International police watching a man they suspected of being involved in a brutal murder noted that his behaviour was peculiar. When he left England, for instance, he went to Australia where he advertised to buy a flying saucer.

The victim, Dr. Helen Davidson, who had practised in Amersham, Buckinghamshire, for some years, was killed by a single blow from the branch of a poplar tree, which was found lying on the ground nearby.

Dr. Davidson, 54, left her home in North Road, Amersham, in the afternoon of Wednesday, November 9th, 1966, in her Hillman car with her wire-haired terrier dog Fancy, after her husband, a retired bank worker, had gone off to do a part-time job.

In the early hours of the next morning the car was found in a lay-by on the Amersham–Beaconsfield road. A few hours later her body was found in a clearing in Hodgemoor Wood, half a mile from her car. Fancy was cuddled against her body.
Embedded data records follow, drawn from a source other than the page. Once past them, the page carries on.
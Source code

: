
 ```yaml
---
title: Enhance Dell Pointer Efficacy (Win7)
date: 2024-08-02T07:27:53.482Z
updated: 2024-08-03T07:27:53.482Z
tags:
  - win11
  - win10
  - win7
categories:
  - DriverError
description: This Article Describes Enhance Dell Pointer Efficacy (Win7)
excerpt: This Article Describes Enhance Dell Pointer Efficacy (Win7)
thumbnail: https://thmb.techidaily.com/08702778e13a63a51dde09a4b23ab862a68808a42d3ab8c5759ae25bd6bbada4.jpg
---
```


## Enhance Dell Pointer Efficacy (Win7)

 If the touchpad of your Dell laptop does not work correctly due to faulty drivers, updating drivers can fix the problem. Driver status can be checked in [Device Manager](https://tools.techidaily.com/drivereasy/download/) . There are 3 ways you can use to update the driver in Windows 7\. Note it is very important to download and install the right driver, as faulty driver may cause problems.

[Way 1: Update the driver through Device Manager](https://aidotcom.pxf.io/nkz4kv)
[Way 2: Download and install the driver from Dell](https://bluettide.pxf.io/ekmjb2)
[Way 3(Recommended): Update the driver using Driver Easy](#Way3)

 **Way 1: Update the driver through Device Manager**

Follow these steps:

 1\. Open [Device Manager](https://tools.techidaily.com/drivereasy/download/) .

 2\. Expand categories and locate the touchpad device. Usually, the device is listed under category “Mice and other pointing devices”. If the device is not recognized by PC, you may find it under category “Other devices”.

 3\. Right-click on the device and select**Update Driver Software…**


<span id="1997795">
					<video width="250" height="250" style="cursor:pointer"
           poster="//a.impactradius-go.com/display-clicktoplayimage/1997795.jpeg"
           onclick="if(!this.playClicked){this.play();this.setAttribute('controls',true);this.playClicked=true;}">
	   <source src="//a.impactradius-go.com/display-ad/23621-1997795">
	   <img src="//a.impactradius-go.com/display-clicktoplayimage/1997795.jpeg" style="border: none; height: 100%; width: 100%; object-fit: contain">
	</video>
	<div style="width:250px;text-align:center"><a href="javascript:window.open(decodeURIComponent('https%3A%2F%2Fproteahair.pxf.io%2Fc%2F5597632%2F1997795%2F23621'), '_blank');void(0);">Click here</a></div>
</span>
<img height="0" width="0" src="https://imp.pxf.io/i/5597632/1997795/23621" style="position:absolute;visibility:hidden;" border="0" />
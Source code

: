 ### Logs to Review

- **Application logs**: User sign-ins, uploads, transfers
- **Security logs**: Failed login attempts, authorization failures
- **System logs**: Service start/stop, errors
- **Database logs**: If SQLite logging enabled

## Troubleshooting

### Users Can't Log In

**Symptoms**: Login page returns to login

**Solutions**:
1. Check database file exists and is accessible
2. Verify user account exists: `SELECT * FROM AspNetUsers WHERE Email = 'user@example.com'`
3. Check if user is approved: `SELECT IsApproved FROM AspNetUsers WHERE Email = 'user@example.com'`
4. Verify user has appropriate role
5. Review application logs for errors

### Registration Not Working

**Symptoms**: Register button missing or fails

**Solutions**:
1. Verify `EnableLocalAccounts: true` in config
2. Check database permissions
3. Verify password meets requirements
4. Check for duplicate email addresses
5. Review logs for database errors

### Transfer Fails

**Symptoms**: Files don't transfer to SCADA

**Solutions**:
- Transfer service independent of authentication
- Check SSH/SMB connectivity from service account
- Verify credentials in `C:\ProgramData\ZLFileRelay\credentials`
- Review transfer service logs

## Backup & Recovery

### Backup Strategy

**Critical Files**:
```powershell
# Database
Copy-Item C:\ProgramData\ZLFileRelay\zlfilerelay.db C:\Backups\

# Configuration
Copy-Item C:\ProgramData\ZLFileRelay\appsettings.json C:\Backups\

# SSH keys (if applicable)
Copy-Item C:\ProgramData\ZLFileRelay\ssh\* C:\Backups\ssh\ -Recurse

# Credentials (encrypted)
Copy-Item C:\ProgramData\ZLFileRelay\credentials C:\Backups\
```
Forensic evidence showed she died immediately from the first blow she received, but her attacker had continued to batter her.

The motive wasn’t sexual, nor was it robbery. It was suggested that the attacker might be a vengeful patient, or that Dr. Davidson had surprised a courting couple or a man indecently exposing himself who, recognising her, killed her to prevent his identification. The weapon used indicated that the attack must have been unpremeditated.

The suspect eventually returned to England from Australia, and was convicted of an assault on an elderly man. In an interview in the Bucks Free Press in 1986 he said, “I have not pleaded innocent yet. I have not pleaded guilty yet. Time will tell. Destiny will tell. I have said to the coppers that I could have had a bloody blackout and I could have done it.”